WHAT TO WORK ON: Show every line of the data below that includes the word "command".

RECORDS SUPPLIED:

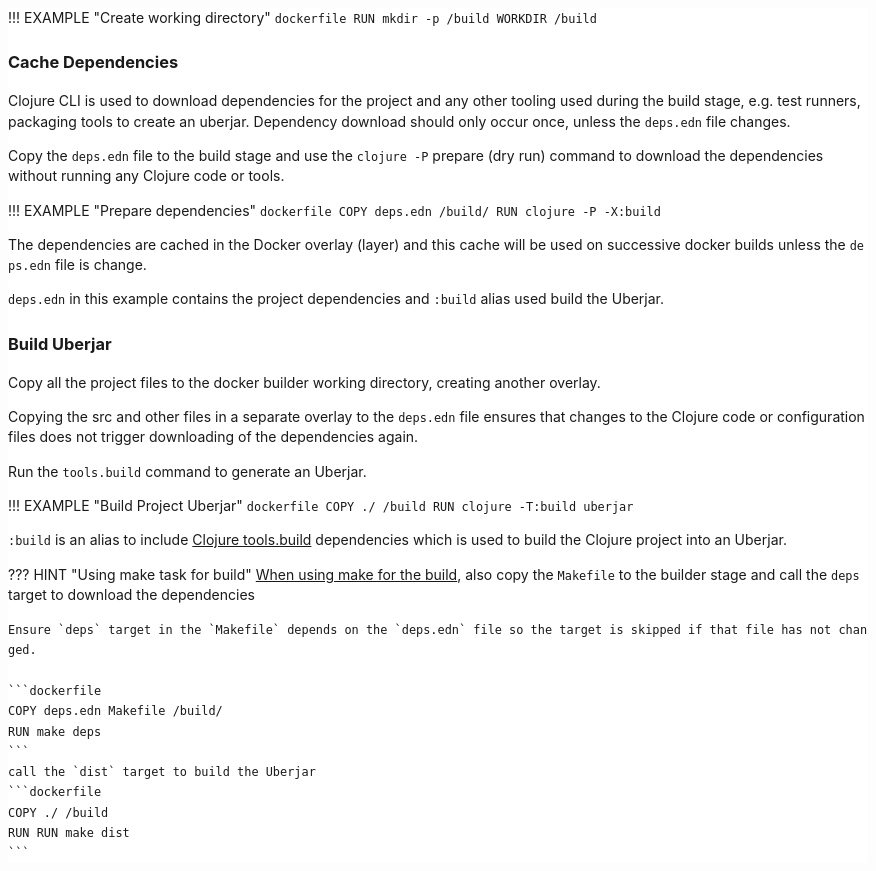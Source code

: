 !!! EXAMPLE "Create working directory"
    ```dockerfile
    RUN mkdir -p /build
    WORKDIR /build
    ```

### Cache Dependencies

Clojure CLI is used to download dependencies for the project and any other tooling used during the build stage, e.g. test runners, packaging tools to create an uberjar.  Dependency download should only occur once, unless the `deps.edn` file changes.

Copy the `deps.edn` file to the build stage and use the `clojure -P` prepare (dry run) command to download the dependencies without running any Clojure code or tools.

!!! EXAMPLE "Prepare dependencies"
    ```dockerfile
    COPY deps.edn /build/
    RUN clojure -P -X:build
    ```

The dependencies are cached in the Docker overlay (layer) and this cache will be used on successive docker builds unless the `deps.edn` file is change.

`deps.edn` in this example contains the project dependencies and `:build` alias used build the Uberjar.


### Build Uberjar

Copy all the project files to the docker builder working directory, creating another overlay.

Copying the src and other files in a separate overlay to the `deps.edn` file ensures that changes to the Clojure code or configuration files does not trigger downloading of the dependencies again.

Run the `tools.build` command to generate an Uberjar.

!!! EXAMPLE "Build Project Uberjar"
    ```dockerfile
    COPY ./ /build
    RUN clojure -T:build uberjar
    ```

`:build` is an alias to include [Clojure tools.build](https://practical.li/clojure/clojure-cli/projects/tools-build/) dependencies which is used to build the Clojure project into an Uberjar.


??? HINT "Using make task for build"
    [When using make for the build](https://practical.li/engineering-playbook/build-tool/make/), also copy the `Makefile` to the builder stage and call the `deps` target to download the dependencies

    Ensure `deps` target in the `Makefile` depends on the `deps.edn` file so the target is skipped if that file has not changed.

    ```dockerfile
    COPY deps.edn Makefile /build/
    RUN make deps
    ```
    call the `dist` target to build the Uberjar
    ```dockerfile
    COPY ./ /build
    RUN RUN make dist
    ```
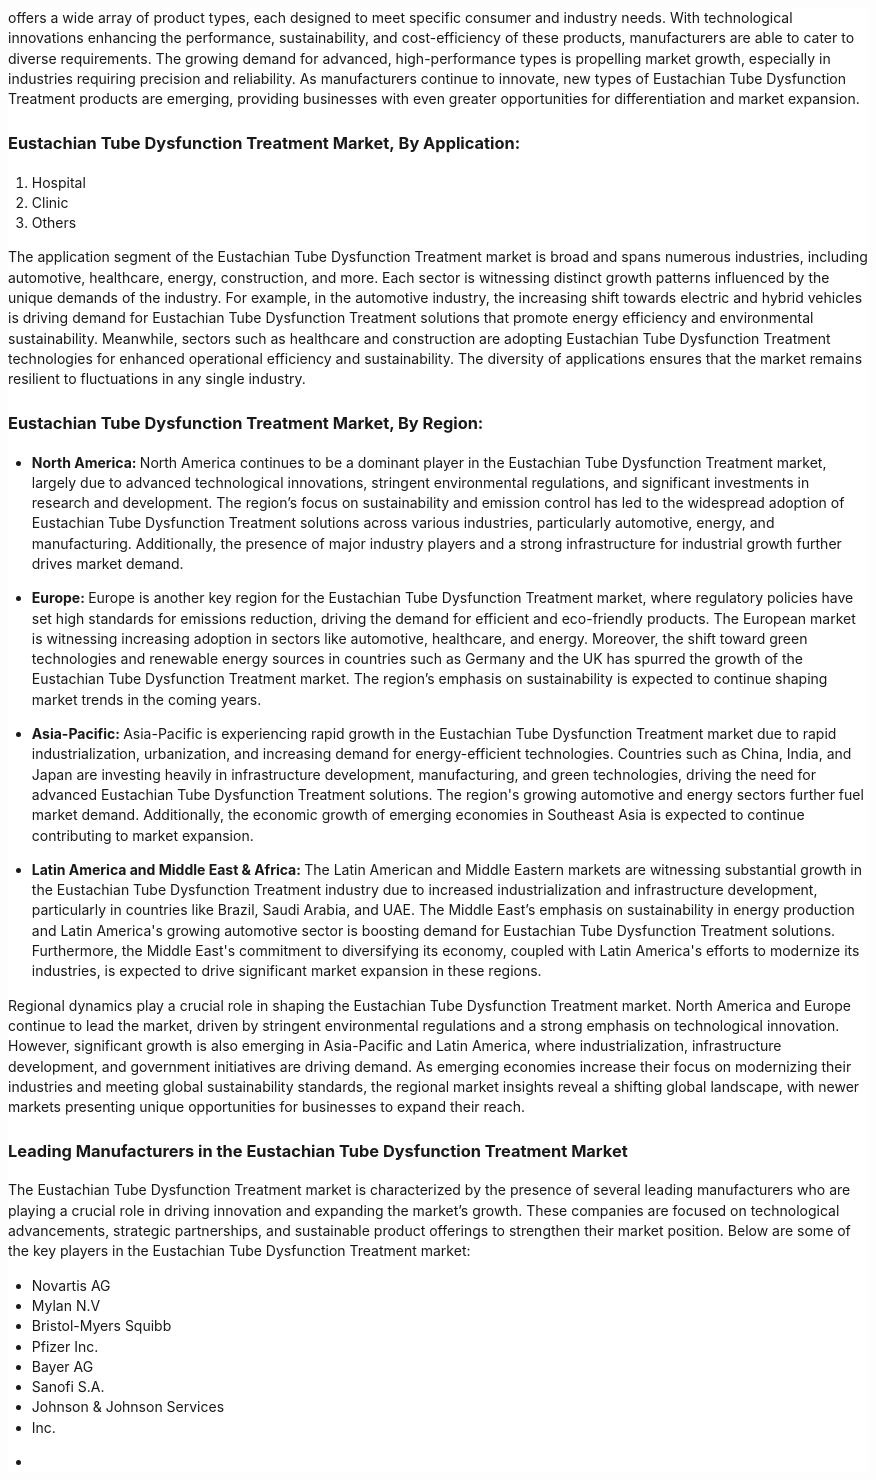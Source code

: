 offers a wide array of product types, each designed to meet specific consumer and industry needs. With technological innovations enhancing the performance, sustainability, and cost-efficiency of these products, manufacturers are able to cater to diverse requirements. The growing demand for advanced, high-performance types is propelling market growth, especially in industries requiring precision and reliability. As manufacturers continue to innovate, new types of Eustachian Tube Dysfunction Treatment products are emerging, providing businesses with even greater opportunities for differentiation and market expansion.</p><h3>Eustachian Tube Dysfunction Treatment Market,&nbsp;By Application:</h3><ol><li>Hospital<li> Clinic<li> Others</li></ol><p>The application segment of the Eustachian Tube Dysfunction Treatment market is broad and spans numerous industries, including automotive, healthcare, energy, construction, and more. Each sector is witnessing distinct growth patterns influenced by the unique demands of the industry. For example, in the automotive industry, the increasing shift towards electric and hybrid vehicles is driving demand for Eustachian Tube Dysfunction Treatment solutions that promote energy efficiency and environmental sustainability. Meanwhile, sectors such as healthcare and construction are adopting Eustachian Tube Dysfunction Treatment technologies for enhanced operational efficiency and sustainability. The diversity of applications ensures that the market remains resilient to fluctuations in any single industry.</p><h3>Eustachian Tube Dysfunction Treatment Market, By Region:</h3><ul><li><p><strong>North America:&nbsp;</strong>North America continues to be a dominant player in the Eustachian Tube Dysfunction Treatment market, largely due to advanced technological innovations, stringent environmental regulations, and significant investments in research and development. The region&rsquo;s focus on sustainability and emission control has led to the widespread adoption of Eustachian Tube Dysfunction Treatment solutions across various industries, particularly automotive, energy, and manufacturing. Additionally, the presence of major industry players and a strong infrastructure for industrial growth further drives market demand.</p></li><li><p><strong><strong>Europe:&nbsp;</strong></strong>Europe is another key region for the Eustachian Tube Dysfunction Treatment market, where regulatory policies have set high standards for emissions reduction, driving the demand for efficient and eco-friendly products. The European market is witnessing increasing adoption in sectors like automotive, healthcare, and energy. Moreover, the shift toward green technologies and renewable energy sources in countries such as Germany and the UK has spurred the growth of the Eustachian Tube Dysfunction Treatment market. The region&rsquo;s emphasis on sustainability is expected to continue shaping market trends in the coming years.</p></li><li><p><strong><strong>Asia-Pacific:&nbsp;</strong></strong>Asia-Pacific is experiencing rapid growth in the Eustachian Tube Dysfunction Treatment market due to rapid industrialization, urbanization, and increasing demand for energy-efficient technologies. Countries such as China, India, and Japan are investing heavily in infrastructure development, manufacturing, and green technologies, driving the need for advanced Eustachian Tube Dysfunction Treatment solutions. The region's growing automotive and energy sectors further fuel market demand. Additionally, the economic growth of emerging economies in Southeast Asia is expected to continue contributing to market expansion.</p></li><li><p><strong><strong>Latin America and Middle East &amp; Africa:&nbsp;</strong></strong>The Latin American and Middle Eastern markets are witnessing substantial growth in the Eustachian Tube Dysfunction Treatment industry due to increased industrialization and infrastructure development, particularly in countries like Brazil, Saudi Arabia, and UAE. The Middle East&rsquo;s emphasis on sustainability in energy production and Latin America's growing automotive sector is boosting demand for Eustachian Tube Dysfunction Treatment solutions. Furthermore, the Middle East's commitment to diversifying its economy, coupled with Latin America's efforts to modernize its industries, is expected to drive significant market expansion in these regions.</p></li></ul><p>Regional dynamics play a crucial role in shaping the Eustachian Tube Dysfunction Treatment market. North America and Europe continue to lead the market, driven by stringent environmental regulations and a strong emphasis on technological innovation. However, significant growth is also emerging in Asia-Pacific and Latin America, where industrialization, infrastructure development, and government initiatives are driving demand. As emerging economies increase their focus on modernizing their industries and meeting global sustainability standards, the regional market insights reveal a shifting global landscape, with newer markets presenting unique opportunities for businesses to expand their reach.</p><h3><strong>Leading Manufacturers in the Eustachian Tube Dysfunction Treatment Market</strong></h3><p>The Eustachian Tube Dysfunction Treatment market is characterized by the presence of several leading manufacturers who are playing a crucial role in driving innovation and expanding the market&rsquo;s growth. These companies are focused on technological advancements, strategic partnerships, and sustainable product offerings to strengthen their market position. Below are some of the key players in the Eustachian Tube Dysfunction Treatment market:</p></div><div class="article-main__content" data-test-id="publishing-text-block"><ul><li><span class="">Novartis AG<li> Mylan N.V<li> Bristol-Myers Squibb<li> Pfizer Inc.<li> Bayer AG<li> Sanofi S.A.<li> Johnson & Johnson Services<li> Inc.<li>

TASK RESULT:
Copy the `deps.edn` file to the build stage and use the `clojure -P` prepare (dry run) command to download the dependencies without running any Clojure code or tools.
Run the `tools.build` command to generate an Uberjar.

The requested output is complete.